Copy out the full listing exactly, omitting any picture it contains.
----------
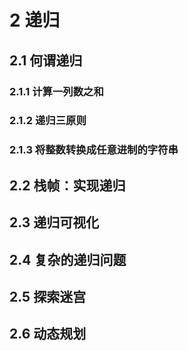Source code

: # 2 递归
## 2.1 何谓递归
### 2.1.1 计算一列数之和
### 2.1.2 递归三原则
### 2.1.3 将整数转换成任意进制的字符串

## 2.2 栈帧：实现递归

## 2.3 递归可视化

## 2.4 复杂的递归问题

## 2.5 探索迷宫

## 2.6 动态规划
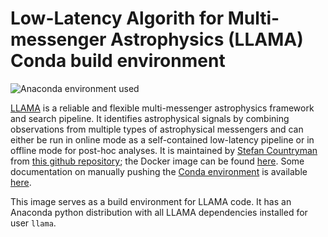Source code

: # Low-Latency Algorith for Multi-messenger Astrophysics (LLAMA) Conda build environment
![Anaconda environment used](https://anaconda.org/stefco/llama-py37/badges/version.svg)

[LLAMA](http://multimessenger.science) is a reliable and flexible multi-messenger astrophysics framework and search pipeline. It identifies astrophysical signals by combining observations from multiple types of astrophysical messengers and can either be run in online mode as a self-contained low-latency pipeline or in offline mode for post-hoc analyses. It is maintained by [Stefan Countryman](https://stc.sh) from [this github repository](https://github.com/stefco/llama-env); the Docker image can be found [here](https://cloud.docker.com/repository/registry-1.docker.io/stefco/llama-env). Some
documentation on manually pushing the [Conda environment](https://anaconda.org/stefco/environments) is available
[here](http://docs.anaconda.com/anaconda-cloud/user-guide/tasks/work-with-environments/).

This image serves as a build environment for LLAMA code. It has an Anaconda python distribution with all LLAMA dependencies installed for user `llama`.
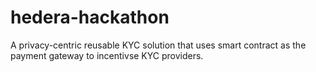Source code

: # hedera-hackathon

A privacy-centric reusable KYC solution that uses smart contract as the payment gateway to incentivse KYC providers.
----------
__YOUR RESPONSE__:
Source code

: # 2 递归
## 2.1 何谓递归
### 2.1.1 计算一列数之和
### 2.1.2 递归三原则
### 2.1.3 将整数转换成任意进制的字符串

## 2.2 栈帧：实现递归

## 2.3 递归可视化

## 2.4 复杂的递归问题

## 2.5 探索迷宫

## 2.6 动态规划
Source code

: # Low-Latency Algorith for Multi-messenger Astrophysics (LLAMA) Conda build environment
![Anaconda environment used](https://anaconda.org/stefco/llama-py37/badges/version.svg)

[LLAMA](http://multimessenger.science) is a reliable and flexible multi-messenger astrophysics framework and search pipeline. It identifies astrophysical signals by combining observations from multiple types of astrophysical messengers and can either be run in online mode as a self-contained low-latency pipeline or in offline mode for post-hoc analyses. It is maintained by [Stefan Countryman](https://stc.sh) from [this github repository](https://github.com/stefco/llama-env); the Docker image can be found [here](https://cloud.docker.com/repository/registry-1.docker.io/stefco/llama-env). Some
documentation on manually pushing the [Conda environment](https://anaconda.org/stefco/environments) is available
[here](http://docs.anaconda.com/anaconda-cloud/user-guide/tasks/work-with-environments/).

This image serves as a build environment for LLAMA code. It has an Anaconda python distribution with all LLAMA dependencies installed for user `llama`.
Source code

: # hedera-hackathon

A privacy-centric reusable KYC solution that uses smart contract as the payment gateway to incentivse KYC providers.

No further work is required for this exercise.